---------- Given entries

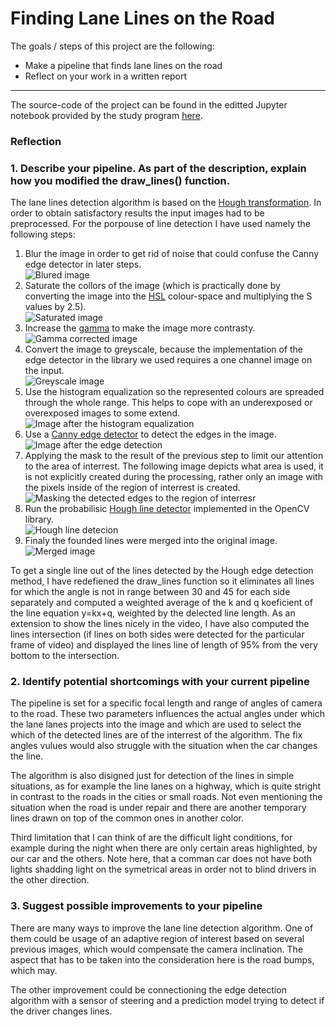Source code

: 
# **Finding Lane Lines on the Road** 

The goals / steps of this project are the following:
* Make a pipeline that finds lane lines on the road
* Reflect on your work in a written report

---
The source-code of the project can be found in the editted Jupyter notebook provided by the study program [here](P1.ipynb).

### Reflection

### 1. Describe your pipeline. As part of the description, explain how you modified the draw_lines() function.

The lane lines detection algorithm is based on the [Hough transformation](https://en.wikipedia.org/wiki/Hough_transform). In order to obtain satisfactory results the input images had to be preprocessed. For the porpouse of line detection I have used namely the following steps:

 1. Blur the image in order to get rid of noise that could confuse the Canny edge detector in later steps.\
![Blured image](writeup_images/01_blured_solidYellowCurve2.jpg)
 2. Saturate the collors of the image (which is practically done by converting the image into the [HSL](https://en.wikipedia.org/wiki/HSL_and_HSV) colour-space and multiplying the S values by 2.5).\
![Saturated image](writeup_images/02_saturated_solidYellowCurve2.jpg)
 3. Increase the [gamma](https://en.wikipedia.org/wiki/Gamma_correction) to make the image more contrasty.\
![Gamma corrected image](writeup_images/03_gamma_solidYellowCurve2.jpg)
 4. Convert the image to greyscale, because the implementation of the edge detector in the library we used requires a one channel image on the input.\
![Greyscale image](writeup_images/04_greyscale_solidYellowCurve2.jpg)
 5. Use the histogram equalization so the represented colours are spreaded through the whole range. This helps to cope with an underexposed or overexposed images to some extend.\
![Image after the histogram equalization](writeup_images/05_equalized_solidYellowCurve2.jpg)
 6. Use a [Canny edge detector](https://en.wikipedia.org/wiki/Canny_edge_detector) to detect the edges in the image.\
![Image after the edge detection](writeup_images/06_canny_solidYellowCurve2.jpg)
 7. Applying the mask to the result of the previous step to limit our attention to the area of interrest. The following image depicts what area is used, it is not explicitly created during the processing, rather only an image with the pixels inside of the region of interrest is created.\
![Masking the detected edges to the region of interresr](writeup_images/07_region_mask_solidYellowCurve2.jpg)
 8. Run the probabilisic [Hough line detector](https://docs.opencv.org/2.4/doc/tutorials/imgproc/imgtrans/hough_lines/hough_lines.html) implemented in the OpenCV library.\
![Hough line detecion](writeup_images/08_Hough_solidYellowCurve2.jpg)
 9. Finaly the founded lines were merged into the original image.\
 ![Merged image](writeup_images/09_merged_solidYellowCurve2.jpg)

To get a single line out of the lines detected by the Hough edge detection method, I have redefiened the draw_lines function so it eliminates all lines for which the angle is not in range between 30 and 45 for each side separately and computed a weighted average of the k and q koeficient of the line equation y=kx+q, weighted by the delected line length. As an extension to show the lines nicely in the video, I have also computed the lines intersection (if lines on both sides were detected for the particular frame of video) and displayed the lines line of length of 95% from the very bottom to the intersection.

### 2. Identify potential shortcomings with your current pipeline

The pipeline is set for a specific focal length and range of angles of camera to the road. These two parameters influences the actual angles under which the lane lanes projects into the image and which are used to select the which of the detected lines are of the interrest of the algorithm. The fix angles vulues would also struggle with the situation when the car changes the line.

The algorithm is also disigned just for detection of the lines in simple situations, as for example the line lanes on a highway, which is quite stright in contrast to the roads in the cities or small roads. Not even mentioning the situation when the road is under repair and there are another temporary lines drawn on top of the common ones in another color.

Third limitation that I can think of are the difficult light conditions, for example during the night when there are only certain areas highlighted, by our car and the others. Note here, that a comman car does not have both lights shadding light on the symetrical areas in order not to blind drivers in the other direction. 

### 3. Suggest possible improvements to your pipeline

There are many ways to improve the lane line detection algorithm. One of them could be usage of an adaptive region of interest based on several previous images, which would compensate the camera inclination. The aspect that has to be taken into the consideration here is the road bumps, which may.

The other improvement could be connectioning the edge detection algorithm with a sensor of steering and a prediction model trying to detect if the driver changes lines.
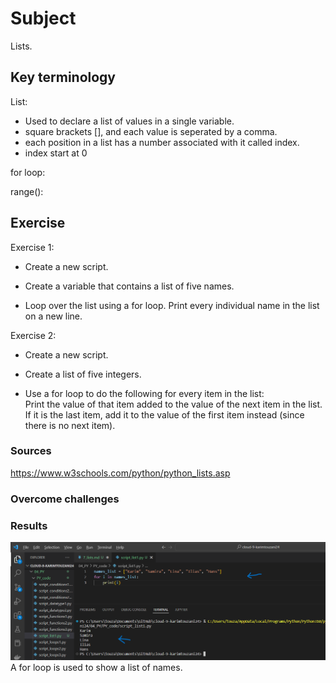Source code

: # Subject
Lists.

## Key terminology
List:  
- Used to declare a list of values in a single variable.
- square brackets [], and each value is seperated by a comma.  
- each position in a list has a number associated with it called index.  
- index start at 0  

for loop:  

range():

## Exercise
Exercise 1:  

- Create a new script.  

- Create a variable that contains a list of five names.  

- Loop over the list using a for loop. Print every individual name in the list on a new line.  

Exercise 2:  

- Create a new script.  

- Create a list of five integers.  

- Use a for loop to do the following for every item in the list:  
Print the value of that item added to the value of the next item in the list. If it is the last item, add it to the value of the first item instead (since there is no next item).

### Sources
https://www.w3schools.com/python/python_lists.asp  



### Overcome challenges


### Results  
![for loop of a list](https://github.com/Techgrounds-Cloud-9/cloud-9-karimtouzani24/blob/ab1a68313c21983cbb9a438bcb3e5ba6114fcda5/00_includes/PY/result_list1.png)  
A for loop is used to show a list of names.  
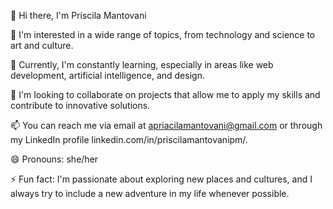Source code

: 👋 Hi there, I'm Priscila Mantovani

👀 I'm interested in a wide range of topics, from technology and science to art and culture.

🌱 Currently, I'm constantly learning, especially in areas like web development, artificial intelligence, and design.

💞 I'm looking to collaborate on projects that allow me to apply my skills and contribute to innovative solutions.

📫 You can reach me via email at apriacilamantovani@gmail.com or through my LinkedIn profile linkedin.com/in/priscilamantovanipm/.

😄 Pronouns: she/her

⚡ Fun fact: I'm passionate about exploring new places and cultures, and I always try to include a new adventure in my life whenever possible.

--------------------

■ **What to do**
Every line above should be reproduced exactly, please, with no pictures included.

■ **Response**
Source code

: 
# **Finding Lane Lines on the Road** 

The goals / steps of this project are the following:
* Make a pipeline that finds lane lines on the road
* Reflect on your work in a written report

---
The source-code of the project can be found in the editted Jupyter notebook provided by the study program [here](P1.ipynb).

### Reflection

### 1. Describe your pipeline. As part of the description, explain how you modified the draw_lines() function.

The lane lines detection algorithm is based on the [Hough transformation](https://en.wikipedia.org/wiki/Hough_transform). In order to obtain satisfactory results the input images had to be preprocessed. For the porpouse of line detection I have used namely the following steps:

 1. Blur the image in order to get rid of noise that could confuse the Canny edge detector in later steps.\
![Blured image](writeup_images/01_blured_solidYellowCurve2.jpg)
 2. Saturate the collors of the image (which is practically done by converting the image into the [HSL](https://en.wikipedia.org/wiki/HSL_and_HSV) colour-space and multiplying the S values by 2.5).\
![Saturated image](writeup_images/02_saturated_solidYellowCurve2.jpg)
 3. Increase the [gamma](https://en.wikipedia.org/wiki/Gamma_correction) to make the image more contrasty.\
![Gamma corrected image](writeup_images/03_gamma_solidYellowCurve2.jpg)
 4. Convert the image to greyscale, because the implementation of the edge detector in the library we used requires a one channel image on the input.\
![Greyscale image](writeup_images/04_greyscale_solidYellowCurve2.jpg)
 5. Use the histogram equalization so the represented colours are spreaded through the whole range. This helps to cope with an underexposed or overexposed images to some extend.\
![Image after the histogram equalization](writeup_images/05_equalized_solidYellowCurve2.jpg)
 6. Use a [Canny edge detector](https://en.wikipedia.org/wiki/Canny_edge_detector) to detect the edges in the image.\
![Image after the edge detection](writeup_images/06_canny_solidYellowCurve2.jpg)
 7. Applying the mask to the result of the previous step to limit our attention to the area of interrest. The following image depicts what area is used, it is not explicitly created during the processing, rather only an image with the pixels inside of the region of interrest is created.\
![Masking the detected edges to the region of interresr](writeup_images/07_region_mask_solidYellowCurve2.jpg)
 8. Run the probabilisic [Hough line detector](https://docs.opencv.org/2.4/doc/tutorials/imgproc/imgtrans/hough_lines/hough_lines.html) implemented in the OpenCV library.\
![Hough line detecion](writeup_images/08_Hough_solidYellowCurve2.jpg)
 9. Finaly the founded lines were merged into the original image.\
 ![Merged image](writeup_images/09_merged_solidYellowCurve2.jpg)

To get a single line out of the lines detected by the Hough edge detection method, I have redefiened the draw_lines function so it eliminates all lines for which the angle is not in range between 30 and 45 for each side separately and computed a weighted average of the k and q koeficient of the line equation y=kx+q, weighted by the delected line length. As an extension to show the lines nicely in the video, I have also computed the lines intersection (if lines on both sides were detected for the particular frame of video) and displayed the lines line of length of 95% from the very bottom to the intersection.

### 2. Identify potential shortcomings with your current pipeline

The pipeline is set for a specific focal length and range of angles of camera to the road. These two parameters influences the actual angles under which the lane lanes projects into the image and which are used to select the which of the detected lines are of the interrest of the algorithm. The fix angles vulues would also struggle with the situation when the car changes the line.

The algorithm is also disigned just for detection of the lines in simple situations, as for example the line lanes on a highway, which is quite stright in contrast to the roads in the cities or small roads. Not even mentioning the situation when the road is under repair and there are another temporary lines drawn on top of the common ones in another color.

Third limitation that I can think of are the difficult light conditions, for example during the night when there are only certain areas highlighted, by our car and the others. Note here, that a comman car does not have both lights shadding light on the symetrical areas in order not to blind drivers in the other direction. 

### 3. Suggest possible improvements to your pipeline

There are many ways to improve the lane line detection algorithm. One of them could be usage of an adaptive region of interest based on several previous images, which would compensate the camera inclination. The aspect that has to be taken into the consideration here is the road bumps, which may.

The other improvement could be connectioning the edge detection algorithm with a sensor of steering and a prediction model trying to detect if the driver changes lines.
Source code

: # Subject
Lists.

## Key terminology
List:  
- Used to declare a list of values in a single variable.
- square brackets [], and each value is seperated by a comma.  
- each position in a list has a number associated with it called index.  
- index start at 0  

for loop:  

range():

## Exercise
Exercise 1:  

- Create a new script.  

- Create a variable that contains a list of five names.  

- Loop over the list using a for loop. Print every individual name in the list on a new line.  

Exercise 2:  

- Create a new script.  

- Create a list of five integers.  

- Use a for loop to do the following for every item in the list:  
Print the value of that item added to the value of the next item in the list. If it is the last item, add it to the value of the first item instead (since there is no next item).

### Sources
https://www.w3schools.com/python/python_lists.asp  



### Overcome challenges


### Results  
![for loop of a list](https://github.com/Techgrounds-Cloud-9/cloud-9-karimtouzani24/blob/ab1a68313c21983cbb9a438bcb3e5ba6114fcda5/00_includes/PY/result_list1.png)  
A for loop is used to show a list of names.  
Source code

: 👋 Hi there, I'm Priscila Mantovani

👀 I'm interested in a wide range of topics, from technology and science to art and culture.

🌱 Currently, I'm constantly learning, especially in areas like web development, artificial intelligence, and design.

💞 I'm looking to collaborate on projects that allow me to apply my skills and contribute to innovative solutions.

📫 You can reach me via email at apriacilamantovani@gmail.com or through my LinkedIn profile linkedin.com/in/priscilamantovanipm/.

😄 Pronouns: she/her

⚡ Fun fact: I'm passionate about exploring new places and cultures, and I always try to include a new adventure in my life whenever possible.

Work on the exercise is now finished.